Thanks for the summary, Julien.
Since I'm one of the Grinches that closed ticket #1105 :-), let me try
to explain the motivation behind that action.
I'm in complete agreement that template tags are too hard to write
from scratch, and I'm interested in discussing any proposal that
addresses this.
However, my concern with modifications like the one proposed by #1105
is that simple_tag becomes more complex, yet still fails to hit a
range of 'simple' use cases -- or, at least, fails to hit them in a
way that is broadly useful.
I can't deny that adding 'takes_context' would open up opportunities
to simple_tag that aren't currently available. But there are also some
fairly major practical limitations that are born out of the
fundamental framework that simple_tag provides.
As an example of what I'm talking about -- #14262 is a manifestation
of a use case that is undeniably simple: "get_function() as var". This
pattern is used in several places in Django's own codebase.
However, adding "takes_context" to simple_tag won't allow you to
completely hit the #14262 use case without dropping the ability to
specify the context variable that get_function() is stored. Although
this may seem like a little detail, it's a fairly important part of
the API if you want your tag to be useful to a broad audience --
without this capability, your template tag must always insert the same
context variable. This limits the ways that you can use your tag
without inducing collisions -- for example, you can't call the tag
twice in the same template.
This gets even more acute when you consider takes_nodelist. From a
quick audit, the only builtin tags that could be replaced with a
'simple_tag with takes_nodelist' are comment, spaceless, and the
old-style ifequal family of tags, which is hardly a compelling list of
use cases. In all other tags, there is a need to do some sort of
parsing of the input tokens to provide 'as' placeholders and the like.
So - the reason #1105 was closed was because simple_tag should be
simple. Adding complexity to simple_tag in an attempt to do an end run
around the difficulties of writing custom tags just leaves us with a
hideously complex simple tag, and misses the real underlying problem
-- that writing custom tag parsers is difficult, and shouldn't be.
Now, the one piece of the puzzle that undermines my argument here is
inclusion_tag, which provides a 'takes_context' argument, providing
precedent. I'm also hamstrung by the fact that I don't have a good
counterproposal.
To that end, I'm willing to be practical and concede that adding
takes_context would at the very least be consistent, even if it still
fails to hit a large range of test cases.
However, this is orthogonal to #14262, because of the inability to
define a tag that is assigned to an arbitrary context variable that I
mentioned earlier. There is also the broader (and completely nebulous)
proposal regarding making tag parsers easier to write. That's a *much*
bigger can of worms.
However, as with all things, I'm also interested in hearing community opinion.
Yours,
Russ Magee %-)
As an example of what I'm talking about -- #14262 is a manifestation
of a use case that is undeniably simple: "get_function() as var". This
pattern is used in several places in Django's own codebase.
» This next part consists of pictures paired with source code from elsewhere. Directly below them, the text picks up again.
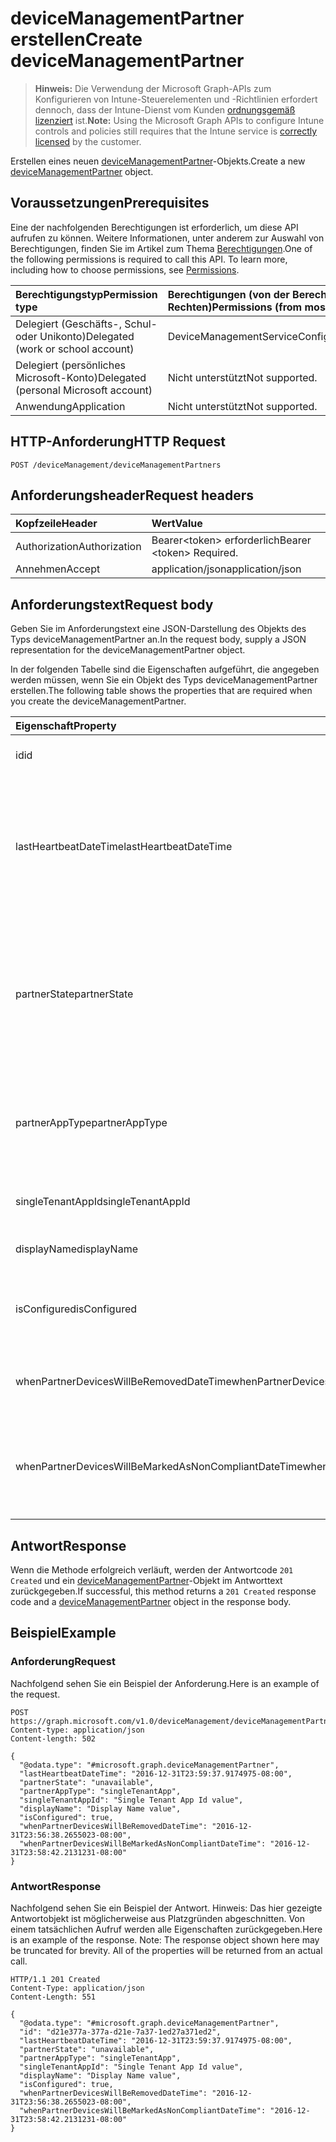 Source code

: # <a name="create-devicemanagementpartner"></a><span data-ttu-id="5c953-101">deviceManagementPartner erstellen</span><span class="sxs-lookup"><span data-stu-id="5c953-101">Create deviceManagementPartner</span></span>

> <span data-ttu-id="5c953-102">**Hinweis:** Die Verwendung der Microsoft Graph-APIs zum Konfigurieren von Intune-Steuerelementen und -Richtlinien erfordert dennoch, dass der Intune-Dienst vom Kunden [ordnungsgemäß lizenziert](https://go.microsoft.com/fwlink/?linkid=839381) ist.</span><span class="sxs-lookup"><span data-stu-id="5c953-102">**Note:** Using the Microsoft Graph APIs to configure Intune controls and policies still requires that the Intune service is [correctly licensed](https://go.microsoft.com/fwlink/?linkid=839381) by the customer.</span></span>

<span data-ttu-id="5c953-103">Erstellen eines neuen [deviceManagementPartner](../resources/intune_onboarding_devicemanagementpartner.md)-Objekts.</span><span class="sxs-lookup"><span data-stu-id="5c953-103">Create a new [deviceManagementPartner](../resources/intune_onboarding_devicemanagementpartner.md) object.</span></span>
## <a name="prerequisites"></a><span data-ttu-id="5c953-104">Voraussetzungen</span><span class="sxs-lookup"><span data-stu-id="5c953-104">Prerequisites</span></span>
<span data-ttu-id="5c953-p101">Eine der nachfolgenden Berechtigungen ist erforderlich, um diese API aufrufen zu können. Weitere Informationen, unter anderem zur Auswahl von Berechtigungen, finden Sie im Artikel zum Thema [Berechtigungen](../../../concepts/permissions_reference.md).</span><span class="sxs-lookup"><span data-stu-id="5c953-p101">One of the following permissions is required to call this API. To learn more, including how to choose permissions, see [Permissions](../../../concepts/permissions_reference.md).</span></span>

|<span data-ttu-id="5c953-107">Berechtigungstyp</span><span class="sxs-lookup"><span data-stu-id="5c953-107">Permission type</span></span>|<span data-ttu-id="5c953-108">Berechtigungen (von der Berechtigung mit den meisten Rechten zu der mit den wenigsten Rechten)</span><span class="sxs-lookup"><span data-stu-id="5c953-108">Permissions (from most to least privileged)</span></span>|
|:---|:---|
|<span data-ttu-id="5c953-109">Delegiert (Geschäfts-, Schul- oder Unikonto)</span><span class="sxs-lookup"><span data-stu-id="5c953-109">Delegated (work or school account)</span></span>|<span data-ttu-id="5c953-110">DeviceManagementServiceConfig.ReadWrite.All</span><span class="sxs-lookup"><span data-stu-id="5c953-110">DeviceManagementServiceConfig.ReadWrite.All</span></span>|
|<span data-ttu-id="5c953-111">Delegiert (persönliches Microsoft-Konto)</span><span class="sxs-lookup"><span data-stu-id="5c953-111">Delegated (personal Microsoft account)</span></span>|<span data-ttu-id="5c953-112">Nicht unterstützt</span><span class="sxs-lookup"><span data-stu-id="5c953-112">Not supported.</span></span>|
|<span data-ttu-id="5c953-113">Anwendung</span><span class="sxs-lookup"><span data-stu-id="5c953-113">Application</span></span>|<span data-ttu-id="5c953-114">Nicht unterstützt</span><span class="sxs-lookup"><span data-stu-id="5c953-114">Not supported.</span></span>|

## <a name="http-request"></a><span data-ttu-id="5c953-115">HTTP-Anforderung</span><span class="sxs-lookup"><span data-stu-id="5c953-115">HTTP Request</span></span>
<!-- {
  "blockType": "ignored"
}
-->
``` http
POST /deviceManagement/deviceManagementPartners
```

## <a name="request-headers"></a><span data-ttu-id="5c953-116">Anforderungsheader</span><span class="sxs-lookup"><span data-stu-id="5c953-116">Request headers</span></span>
|<span data-ttu-id="5c953-117">Kopfzeile</span><span class="sxs-lookup"><span data-stu-id="5c953-117">Header</span></span>|<span data-ttu-id="5c953-118">Wert</span><span class="sxs-lookup"><span data-stu-id="5c953-118">Value</span></span>|
|:---|:---|
|<span data-ttu-id="5c953-119">Authorization</span><span class="sxs-lookup"><span data-stu-id="5c953-119">Authorization</span></span>|<span data-ttu-id="5c953-120">Bearer&lt;token&gt; erforderlich</span><span class="sxs-lookup"><span data-stu-id="5c953-120">Bearer &lt;token&gt; Required.</span></span>|
|<span data-ttu-id="5c953-121">Annehmen</span><span class="sxs-lookup"><span data-stu-id="5c953-121">Accept</span></span>|<span data-ttu-id="5c953-122">application/json</span><span class="sxs-lookup"><span data-stu-id="5c953-122">application/json</span></span>|

## <a name="request-body"></a><span data-ttu-id="5c953-123">Anforderungstext</span><span class="sxs-lookup"><span data-stu-id="5c953-123">Request body</span></span>
<span data-ttu-id="5c953-124">Geben Sie im Anforderungstext eine JSON-Darstellung des Objekts des Typs deviceManagementPartner an.</span><span class="sxs-lookup"><span data-stu-id="5c953-124">In the request body, supply a JSON representation for the deviceManagementPartner object.</span></span>

<span data-ttu-id="5c953-125">In der folgenden Tabelle sind die Eigenschaften aufgeführt, die angegeben werden müssen, wenn Sie ein Objekt des Typs deviceManagementPartner erstellen.</span><span class="sxs-lookup"><span data-stu-id="5c953-125">The following table shows the properties that are required when you create the deviceManagementPartner.</span></span>

|<span data-ttu-id="5c953-126">Eigenschaft</span><span class="sxs-lookup"><span data-stu-id="5c953-126">Property</span></span>|<span data-ttu-id="5c953-127">Typ</span><span class="sxs-lookup"><span data-stu-id="5c953-127">Type</span></span>|<span data-ttu-id="5c953-128">Beschreibung</span><span class="sxs-lookup"><span data-stu-id="5c953-128">Description</span></span>|
|:---|:---|:---|
|<span data-ttu-id="5c953-129">id</span><span class="sxs-lookup"><span data-stu-id="5c953-129">id</span></span>|<span data-ttu-id="5c953-130">String</span><span class="sxs-lookup"><span data-stu-id="5c953-130">String</span></span>|<span data-ttu-id="5c953-131">Noch nicht dokumentiert</span><span class="sxs-lookup"><span data-stu-id="5c953-131">Not yet documented</span></span>|
|<span data-ttu-id="5c953-132">lastHeartbeatDateTime</span><span class="sxs-lookup"><span data-stu-id="5c953-132">lastHeartbeatDateTime</span></span>|<span data-ttu-id="5c953-133">DateTimeOffset</span><span class="sxs-lookup"><span data-stu-id="5c953-133">DateTimeOffset</span></span>|<span data-ttu-id="5c953-134">Zeitstempel des letzten Heartbeats nach Aktivierung der Option „Connect to Device management Partner“ durch den Administrator</span><span class="sxs-lookup"><span data-stu-id="5c953-134">Timestamp of last heartbeat after admin enabled option Connect to Device management Partner</span></span>|
|<span data-ttu-id="5c953-135">partnerState</span><span class="sxs-lookup"><span data-stu-id="5c953-135">partnerState</span></span>|[<span data-ttu-id="5c953-136">deviceManagementPartnerTenantState</span><span class="sxs-lookup"><span data-stu-id="5c953-136">deviceManagementPartnerTenantState</span></span>](../resources/intune_onboarding_devicemanagementpartnertenantstate.md)|<span data-ttu-id="5c953-137">Partner-Status, der diesen Mandanten.</span><span class="sxs-lookup"><span data-stu-id="5c953-137">Partner state of this tenant.</span></span> <span data-ttu-id="5c953-138">Mögliche Werte sind: `unknown`, `unavailable`, `enabled`, `terminated`, `rejected` und `unresponsive`.</span><span class="sxs-lookup"><span data-stu-id="5c953-138">Possible values are: `unknown`, `unavailable`, `enabled`, `terminated`, `rejected`, `unresponsive`.</span></span>|
|<span data-ttu-id="5c953-139">partnerAppType</span><span class="sxs-lookup"><span data-stu-id="5c953-139">partnerAppType</span></span>|[<span data-ttu-id="5c953-140">deviceManagementPartnerAppType</span><span class="sxs-lookup"><span data-stu-id="5c953-140">deviceManagementPartnerAppType</span></span>](../resources/intune_onboarding_devicemanagementpartnerapptype.md)|<span data-ttu-id="5c953-141">Partner-App-Typ.</span><span class="sxs-lookup"><span data-stu-id="5c953-141">Partner App type.</span></span> <span data-ttu-id="5c953-142">Mögliche Werte sind: `unknown`, `singleTenantApp` und `multiTenantApp`.</span><span class="sxs-lookup"><span data-stu-id="5c953-142">Possible values are: `unknown`, `singleTenantApp`, `multiTenantApp`.</span></span>|
|<span data-ttu-id="5c953-143">singleTenantAppId</span><span class="sxs-lookup"><span data-stu-id="5c953-143">singleTenantAppId</span></span>|<span data-ttu-id="5c953-144">String</span><span class="sxs-lookup"><span data-stu-id="5c953-144">String</span></span>|<span data-ttu-id="5c953-145">ID der Partner-App mit einem einzelnen Mandanten</span><span class="sxs-lookup"><span data-stu-id="5c953-145">Partner Single tenant App id</span></span>|
|<span data-ttu-id="5c953-146">displayName</span><span class="sxs-lookup"><span data-stu-id="5c953-146">displayName</span></span>|<span data-ttu-id="5c953-147">String</span><span class="sxs-lookup"><span data-stu-id="5c953-147">String</span></span>|<span data-ttu-id="5c953-148">Anzeigename für Partner</span><span class="sxs-lookup"><span data-stu-id="5c953-148">Partner display name</span></span>|
|<span data-ttu-id="5c953-149">isConfigured</span><span class="sxs-lookup"><span data-stu-id="5c953-149">isConfigured</span></span>|<span data-ttu-id="5c953-150">Boolescher Wert</span><span class="sxs-lookup"><span data-stu-id="5c953-150">Boolean</span></span>|<span data-ttu-id="5c953-151">Gibt an, ob Geräteverwaltungspartner konfiguriert ist.</span><span class="sxs-lookup"><span data-stu-id="5c953-151">Whether device management partner is configured or not</span></span>|
|<span data-ttu-id="5c953-152">whenPartnerDevicesWillBeRemovedDateTime</span><span class="sxs-lookup"><span data-stu-id="5c953-152">whenPartnerDevicesWillBeRemovedDateTime</span></span>|<span data-ttu-id="5c953-153">DateTimeOffset</span><span class="sxs-lookup"><span data-stu-id="5c953-153">DateTimeOffset</span></span>|<span data-ttu-id="5c953-154">DateTime in UTC, zu der PartnerDevices entfernt werden</span><span class="sxs-lookup"><span data-stu-id="5c953-154">DateTime in UTC when PartnerDevices will be removed</span></span>|
|<span data-ttu-id="5c953-155">whenPartnerDevicesWillBeMarkedAsNonCompliantDateTime</span><span class="sxs-lookup"><span data-stu-id="5c953-155">whenPartnerDevicesWillBeMarkedAsNonCompliantDateTime</span></span>|<span data-ttu-id="5c953-156">DateTimeOffset</span><span class="sxs-lookup"><span data-stu-id="5c953-156">DateTimeOffset</span></span>|<span data-ttu-id="5c953-157">DateTime in UTC, zu der PartnerDevices als nicht kompatibel gekennzeichnet werden</span><span class="sxs-lookup"><span data-stu-id="5c953-157">DateTime in UTC when PartnerDevices will be marked as NonCompliant</span></span>|



## <a name="response"></a><span data-ttu-id="5c953-158">Antwort</span><span class="sxs-lookup"><span data-stu-id="5c953-158">Response</span></span>
<span data-ttu-id="5c953-159">Wenn die Methode erfolgreich verläuft, werden der Antwortcode `201 Created` und ein [deviceManagementPartner](../resources/intune_onboarding_devicemanagementpartner.md)-Objekt im Antworttext zurückgegeben.</span><span class="sxs-lookup"><span data-stu-id="5c953-159">If successful, this method returns a `201 Created` response code and a [deviceManagementPartner](../resources/intune_onboarding_devicemanagementpartner.md) object in the response body.</span></span>

## <a name="example"></a><span data-ttu-id="5c953-160">Beispiel</span><span class="sxs-lookup"><span data-stu-id="5c953-160">Example</span></span>
### <a name="request"></a><span data-ttu-id="5c953-161">Anforderung</span><span class="sxs-lookup"><span data-stu-id="5c953-161">Request</span></span>
<span data-ttu-id="5c953-162">Nachfolgend sehen Sie ein Beispiel der Anforderung.</span><span class="sxs-lookup"><span data-stu-id="5c953-162">Here is an example of the request.</span></span>
``` http
POST https://graph.microsoft.com/v1.0/deviceManagement/deviceManagementPartners
Content-type: application/json
Content-length: 502

{
  "@odata.type": "#microsoft.graph.deviceManagementPartner",
  "lastHeartbeatDateTime": "2016-12-31T23:59:37.9174975-08:00",
  "partnerState": "unavailable",
  "partnerAppType": "singleTenantApp",
  "singleTenantAppId": "Single Tenant App Id value",
  "displayName": "Display Name value",
  "isConfigured": true,
  "whenPartnerDevicesWillBeRemovedDateTime": "2016-12-31T23:56:38.2655023-08:00",
  "whenPartnerDevicesWillBeMarkedAsNonCompliantDateTime": "2016-12-31T23:58:42.2131231-08:00"
}
```

### <a name="response"></a><span data-ttu-id="5c953-163">Antwort</span><span class="sxs-lookup"><span data-stu-id="5c953-163">Response</span></span>
<span data-ttu-id="5c953-p104">Nachfolgend sehen Sie ein Beispiel der Antwort. Hinweis: Das hier gezeigte Antwortobjekt ist möglicherweise aus Platzgründen abgeschnitten. Von einem tatsächlichen Aufruf werden alle Eigenschaften zurückgegeben.</span><span class="sxs-lookup"><span data-stu-id="5c953-p104">Here is an example of the response. Note: The response object shown here may be truncated for brevity. All of the properties will be returned from an actual call.</span></span>
``` http
HTTP/1.1 201 Created
Content-Type: application/json
Content-Length: 551

{
  "@odata.type": "#microsoft.graph.deviceManagementPartner",
  "id": "d21e377a-377a-d21e-7a37-1ed27a371ed2",
  "lastHeartbeatDateTime": "2016-12-31T23:59:37.9174975-08:00",
  "partnerState": "unavailable",
  "partnerAppType": "singleTenantApp",
  "singleTenantAppId": "Single Tenant App Id value",
  "displayName": "Display Name value",
  "isConfigured": true,
  "whenPartnerDevicesWillBeRemovedDateTime": "2016-12-31T23:56:38.2655023-08:00",
  "whenPartnerDevicesWillBeMarkedAsNonCompliantDateTime": "2016-12-31T23:58:42.2131231-08:00"
}
```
To that end, I'm willing to be practical and concede that adding takes_context would at the very least be consistent, even if it still fails to hit a large range of test cases.
There is also the broader (and completely nebulous)
proposal regarding making tag parsers easier to write. That's a *much*
bigger can of worms.
What you've described is essentially what the current proposal *is* -
i.e., add takes_context to context_tag (#1105), but also add a
`get_function() as var` shortcut (#14262). The exact color of #14262
hasn't been picked, but assignment_tag is as good as any I've heard.
Yours,
Russ Magee %-)
I'm only one voice, but I'm *really* not a fan of decorators changing
function signatures like that. I don't deny it works; it just grates
me the wrong way.
I've already indicated my preferred approach -- consistency with inclusion_tag.